Going line by line through the entries below, count those that contain "expand". Give the number by itself.

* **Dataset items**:
※

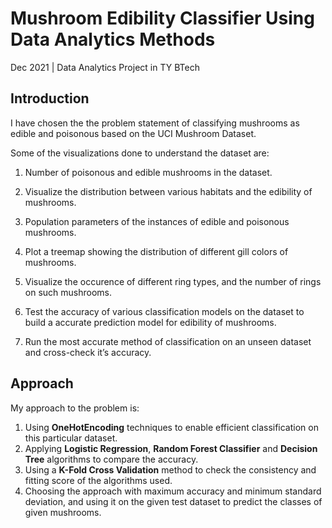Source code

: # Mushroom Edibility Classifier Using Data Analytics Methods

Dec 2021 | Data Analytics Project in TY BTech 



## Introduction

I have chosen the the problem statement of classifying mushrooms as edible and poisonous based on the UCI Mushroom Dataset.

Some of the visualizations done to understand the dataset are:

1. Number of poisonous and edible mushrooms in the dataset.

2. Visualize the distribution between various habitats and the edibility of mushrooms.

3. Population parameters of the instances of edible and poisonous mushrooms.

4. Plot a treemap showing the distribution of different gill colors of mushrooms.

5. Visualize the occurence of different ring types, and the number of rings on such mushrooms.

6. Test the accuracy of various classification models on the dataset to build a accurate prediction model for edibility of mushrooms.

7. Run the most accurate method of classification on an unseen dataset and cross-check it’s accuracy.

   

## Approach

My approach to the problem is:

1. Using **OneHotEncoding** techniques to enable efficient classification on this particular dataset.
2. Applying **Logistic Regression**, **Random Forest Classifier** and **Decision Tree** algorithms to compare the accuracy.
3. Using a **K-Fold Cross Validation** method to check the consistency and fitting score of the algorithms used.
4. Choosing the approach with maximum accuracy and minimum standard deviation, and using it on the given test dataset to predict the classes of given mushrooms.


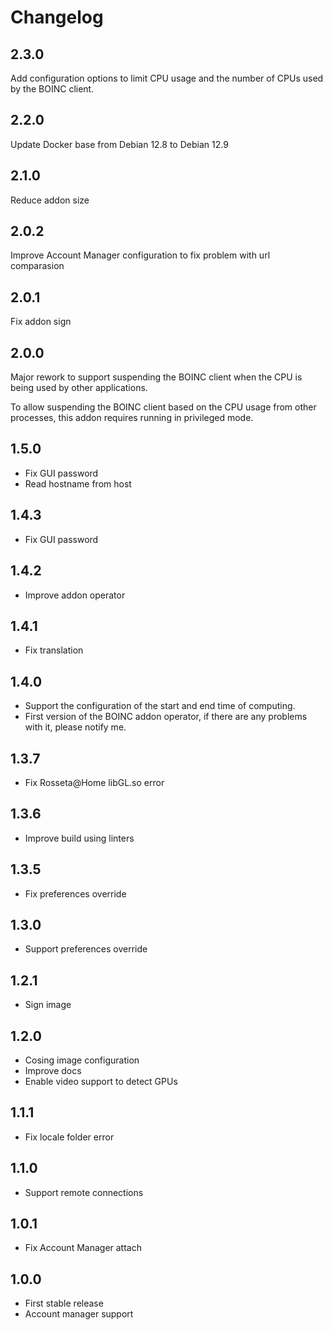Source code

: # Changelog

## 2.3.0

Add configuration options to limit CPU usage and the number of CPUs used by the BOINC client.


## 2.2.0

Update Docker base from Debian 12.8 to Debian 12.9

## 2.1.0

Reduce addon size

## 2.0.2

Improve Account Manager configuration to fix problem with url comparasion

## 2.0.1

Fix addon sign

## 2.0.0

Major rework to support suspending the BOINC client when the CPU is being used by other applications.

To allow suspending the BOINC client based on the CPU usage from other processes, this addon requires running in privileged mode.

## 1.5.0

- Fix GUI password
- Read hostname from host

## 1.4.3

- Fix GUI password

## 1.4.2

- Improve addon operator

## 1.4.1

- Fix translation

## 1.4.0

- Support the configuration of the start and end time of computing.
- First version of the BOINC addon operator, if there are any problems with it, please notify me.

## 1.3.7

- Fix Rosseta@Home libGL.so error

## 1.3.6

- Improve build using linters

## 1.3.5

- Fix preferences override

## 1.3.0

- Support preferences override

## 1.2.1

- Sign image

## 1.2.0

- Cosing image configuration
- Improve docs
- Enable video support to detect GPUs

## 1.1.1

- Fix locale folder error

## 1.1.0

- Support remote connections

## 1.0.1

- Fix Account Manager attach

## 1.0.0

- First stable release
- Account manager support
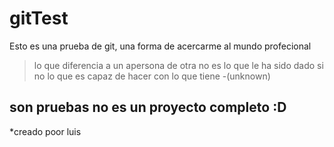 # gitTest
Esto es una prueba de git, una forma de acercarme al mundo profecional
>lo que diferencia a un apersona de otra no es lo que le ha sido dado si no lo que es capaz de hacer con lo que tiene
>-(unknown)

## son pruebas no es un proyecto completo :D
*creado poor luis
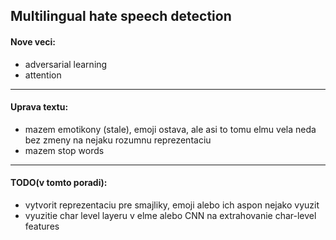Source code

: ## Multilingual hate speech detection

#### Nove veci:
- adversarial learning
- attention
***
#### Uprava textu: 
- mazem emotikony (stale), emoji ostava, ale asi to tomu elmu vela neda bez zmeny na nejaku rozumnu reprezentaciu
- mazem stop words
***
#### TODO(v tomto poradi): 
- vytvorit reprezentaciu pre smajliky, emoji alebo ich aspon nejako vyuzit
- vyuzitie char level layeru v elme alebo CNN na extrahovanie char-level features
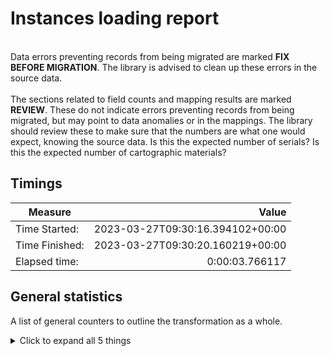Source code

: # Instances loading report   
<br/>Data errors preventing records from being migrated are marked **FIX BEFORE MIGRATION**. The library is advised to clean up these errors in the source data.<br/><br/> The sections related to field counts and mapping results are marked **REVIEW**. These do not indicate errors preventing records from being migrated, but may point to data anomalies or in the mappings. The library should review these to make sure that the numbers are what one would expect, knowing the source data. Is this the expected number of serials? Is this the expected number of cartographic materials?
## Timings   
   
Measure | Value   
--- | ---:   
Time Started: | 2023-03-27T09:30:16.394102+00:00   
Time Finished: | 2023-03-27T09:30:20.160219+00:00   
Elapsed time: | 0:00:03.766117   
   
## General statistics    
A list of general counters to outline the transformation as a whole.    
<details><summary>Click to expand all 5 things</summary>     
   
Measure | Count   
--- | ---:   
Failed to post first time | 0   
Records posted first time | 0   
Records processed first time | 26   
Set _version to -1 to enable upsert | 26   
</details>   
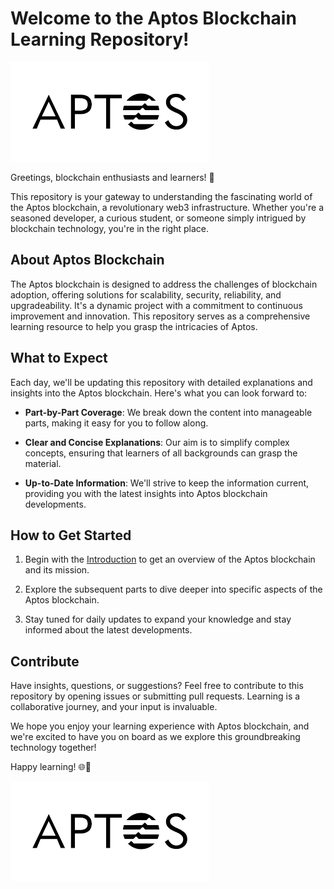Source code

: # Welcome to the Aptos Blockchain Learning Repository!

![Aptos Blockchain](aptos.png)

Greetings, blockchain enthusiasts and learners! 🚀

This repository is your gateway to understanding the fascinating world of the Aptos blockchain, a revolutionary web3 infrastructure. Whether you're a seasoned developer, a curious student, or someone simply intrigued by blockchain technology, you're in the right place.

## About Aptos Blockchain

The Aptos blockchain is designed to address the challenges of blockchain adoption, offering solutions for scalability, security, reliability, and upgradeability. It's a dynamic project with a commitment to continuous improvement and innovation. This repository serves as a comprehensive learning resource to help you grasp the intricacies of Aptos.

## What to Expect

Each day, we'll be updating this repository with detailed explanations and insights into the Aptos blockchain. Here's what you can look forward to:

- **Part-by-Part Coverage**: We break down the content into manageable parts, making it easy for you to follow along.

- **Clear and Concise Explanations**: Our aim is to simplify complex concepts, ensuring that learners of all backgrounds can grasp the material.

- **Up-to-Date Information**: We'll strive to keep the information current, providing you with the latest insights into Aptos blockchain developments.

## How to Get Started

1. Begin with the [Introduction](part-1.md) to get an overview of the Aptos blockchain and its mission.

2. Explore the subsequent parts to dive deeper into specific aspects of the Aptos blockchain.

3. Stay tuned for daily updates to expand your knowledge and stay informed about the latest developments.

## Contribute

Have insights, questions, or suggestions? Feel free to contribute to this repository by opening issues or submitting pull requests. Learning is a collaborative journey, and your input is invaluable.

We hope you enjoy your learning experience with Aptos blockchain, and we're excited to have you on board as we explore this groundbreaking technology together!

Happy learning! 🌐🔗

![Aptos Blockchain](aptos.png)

※

* **Reply**:
2